Tai Chi Zero A little boy dubbed "the Freak" for the curious, horn-like growth on his forehead grows up to be Lu Chan (Jaydan Yuan), who becomes a near-supernatural martial arts machine when the horn is punched, panic-button style. But activating the "Three Blossoms of the Crown," as it's called, takes a toll on the boy's health, so he's sent to the isolated Chen Village to learn their signature moves, though he's repeatedly told "Chen-style kung fu is not taught to outsiders!" Stephen Fung's lighthearted direction (characters are introduced with bios about the actors who play them, even the split-second cameos: "Andrew Lau, director of the Infernal Affairs trilogy"), affinity for steampunk and whimsy, engagement of Sammo Hung as action director, and embracing of the absurd (the film's most-repeated line: "What the hell?") all bring interest to this otherwise pretty predictable kung-fu tale, with its old-ways-versus-Western-ways conflict and misfit hero. Still, there's something to be said for batshit insanity. (Be warned, though: Tai Chi Zero is the first in a series, which means one thing: it ends on a cliffhanger. Argh.) (1:34) (Cheryl Eddy)

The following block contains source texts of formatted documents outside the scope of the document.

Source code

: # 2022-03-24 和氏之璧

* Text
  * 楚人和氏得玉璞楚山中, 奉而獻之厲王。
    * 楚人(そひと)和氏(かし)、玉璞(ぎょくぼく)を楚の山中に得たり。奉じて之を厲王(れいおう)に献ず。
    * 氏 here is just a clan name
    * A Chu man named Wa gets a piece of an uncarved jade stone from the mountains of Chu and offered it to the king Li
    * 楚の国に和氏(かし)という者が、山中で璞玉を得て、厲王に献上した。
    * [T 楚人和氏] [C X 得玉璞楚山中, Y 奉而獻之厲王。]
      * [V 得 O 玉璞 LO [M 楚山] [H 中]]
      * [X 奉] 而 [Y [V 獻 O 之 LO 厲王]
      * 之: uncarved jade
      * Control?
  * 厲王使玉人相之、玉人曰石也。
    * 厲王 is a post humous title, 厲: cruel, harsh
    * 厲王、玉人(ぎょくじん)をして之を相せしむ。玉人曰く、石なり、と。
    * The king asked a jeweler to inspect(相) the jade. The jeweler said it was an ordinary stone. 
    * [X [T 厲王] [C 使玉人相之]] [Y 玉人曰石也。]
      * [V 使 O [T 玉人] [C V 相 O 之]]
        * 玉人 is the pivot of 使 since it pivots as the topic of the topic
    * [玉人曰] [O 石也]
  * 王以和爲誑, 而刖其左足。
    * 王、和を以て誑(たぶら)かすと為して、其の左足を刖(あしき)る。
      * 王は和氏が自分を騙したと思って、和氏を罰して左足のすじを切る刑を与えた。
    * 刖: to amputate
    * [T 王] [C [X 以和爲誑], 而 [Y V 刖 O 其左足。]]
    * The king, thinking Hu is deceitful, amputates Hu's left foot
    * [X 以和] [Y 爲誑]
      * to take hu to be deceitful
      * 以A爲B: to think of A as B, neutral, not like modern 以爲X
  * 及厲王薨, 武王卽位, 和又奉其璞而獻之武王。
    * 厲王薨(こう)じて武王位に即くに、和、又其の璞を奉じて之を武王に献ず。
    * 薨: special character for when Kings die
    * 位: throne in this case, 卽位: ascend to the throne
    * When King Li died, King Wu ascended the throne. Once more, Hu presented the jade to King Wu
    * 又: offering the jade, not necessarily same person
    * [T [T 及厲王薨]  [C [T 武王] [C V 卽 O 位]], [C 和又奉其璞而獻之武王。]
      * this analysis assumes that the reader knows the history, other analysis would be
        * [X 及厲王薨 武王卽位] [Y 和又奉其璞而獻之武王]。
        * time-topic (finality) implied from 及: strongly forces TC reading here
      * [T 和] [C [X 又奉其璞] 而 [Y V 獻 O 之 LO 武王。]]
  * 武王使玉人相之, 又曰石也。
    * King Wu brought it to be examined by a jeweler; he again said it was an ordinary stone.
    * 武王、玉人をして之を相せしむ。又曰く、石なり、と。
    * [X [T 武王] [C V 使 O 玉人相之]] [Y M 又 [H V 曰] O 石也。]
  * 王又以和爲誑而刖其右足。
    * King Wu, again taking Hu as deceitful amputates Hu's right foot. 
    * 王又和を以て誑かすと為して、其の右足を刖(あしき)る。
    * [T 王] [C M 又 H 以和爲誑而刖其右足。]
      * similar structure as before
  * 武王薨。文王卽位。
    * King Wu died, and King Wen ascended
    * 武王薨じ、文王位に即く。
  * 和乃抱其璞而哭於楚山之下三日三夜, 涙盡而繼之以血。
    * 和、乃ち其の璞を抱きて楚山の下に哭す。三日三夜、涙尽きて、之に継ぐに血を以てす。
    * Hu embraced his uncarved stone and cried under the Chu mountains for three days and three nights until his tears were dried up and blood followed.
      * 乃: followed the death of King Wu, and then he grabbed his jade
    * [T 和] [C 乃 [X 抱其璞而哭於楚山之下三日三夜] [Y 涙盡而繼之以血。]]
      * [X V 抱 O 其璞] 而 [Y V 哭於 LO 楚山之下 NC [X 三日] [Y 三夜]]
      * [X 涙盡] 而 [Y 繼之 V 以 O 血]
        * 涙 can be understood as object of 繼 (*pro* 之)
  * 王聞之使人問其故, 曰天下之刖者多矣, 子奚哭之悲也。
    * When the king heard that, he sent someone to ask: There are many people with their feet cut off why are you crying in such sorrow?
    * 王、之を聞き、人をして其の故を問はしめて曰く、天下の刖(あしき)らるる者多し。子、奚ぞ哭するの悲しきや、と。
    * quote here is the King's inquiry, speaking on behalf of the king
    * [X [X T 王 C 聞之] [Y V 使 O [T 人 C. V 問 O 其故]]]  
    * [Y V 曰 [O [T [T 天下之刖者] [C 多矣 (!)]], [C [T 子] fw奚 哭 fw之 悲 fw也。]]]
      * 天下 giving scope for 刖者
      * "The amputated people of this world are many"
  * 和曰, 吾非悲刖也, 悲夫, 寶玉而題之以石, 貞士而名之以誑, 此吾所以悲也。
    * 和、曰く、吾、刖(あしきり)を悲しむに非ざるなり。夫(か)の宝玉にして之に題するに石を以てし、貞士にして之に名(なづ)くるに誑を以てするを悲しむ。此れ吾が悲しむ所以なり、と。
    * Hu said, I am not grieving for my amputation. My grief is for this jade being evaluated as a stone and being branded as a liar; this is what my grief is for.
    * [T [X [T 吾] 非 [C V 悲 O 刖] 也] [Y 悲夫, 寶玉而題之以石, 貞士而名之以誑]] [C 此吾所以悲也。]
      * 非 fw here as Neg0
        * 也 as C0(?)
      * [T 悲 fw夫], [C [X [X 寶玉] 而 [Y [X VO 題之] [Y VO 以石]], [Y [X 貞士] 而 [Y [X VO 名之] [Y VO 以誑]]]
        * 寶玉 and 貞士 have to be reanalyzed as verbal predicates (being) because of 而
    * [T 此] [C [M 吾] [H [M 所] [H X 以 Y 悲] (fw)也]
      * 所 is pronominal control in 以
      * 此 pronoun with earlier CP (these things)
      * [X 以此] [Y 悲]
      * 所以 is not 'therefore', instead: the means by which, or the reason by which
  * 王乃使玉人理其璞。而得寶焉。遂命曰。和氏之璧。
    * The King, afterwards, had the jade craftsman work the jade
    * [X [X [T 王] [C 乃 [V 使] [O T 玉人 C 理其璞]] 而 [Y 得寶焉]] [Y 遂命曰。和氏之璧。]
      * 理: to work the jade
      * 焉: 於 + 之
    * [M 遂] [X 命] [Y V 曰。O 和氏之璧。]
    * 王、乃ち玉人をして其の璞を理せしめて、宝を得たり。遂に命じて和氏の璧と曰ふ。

The Waiting Room Twenty-four hours in the uneasy limbo of an ER waiting room sounds like a grueling, maddening experience, and that’s certainly a theme in this day-in-the-life film. But local documentarian Peter Nicks has crafted an absorbing portrait of emergency public health care, as experienced by patients and their families at Oakland’s Highland Hospital and as practiced by the staff there. Other themes: no insurance, no primary care physician, and an emergency room being used as a medical facility of first, last, and only resort. Nicks has found a rich array of subjects to tell this complicated story: An anxious, unemployed father sits at his little girl’s bedside. Staffers stare at a computer screen, tracking a flood of admissions and the scarce commodity of available beds. A doctor contemplates the ethics of discharging a homeless addict for the sake of freeing up one of them. And a humorous, ultra-competent triage nurse fields an endless queue of arrivals with humanity and steady nerves. (1:21) (Lynn Rapoport)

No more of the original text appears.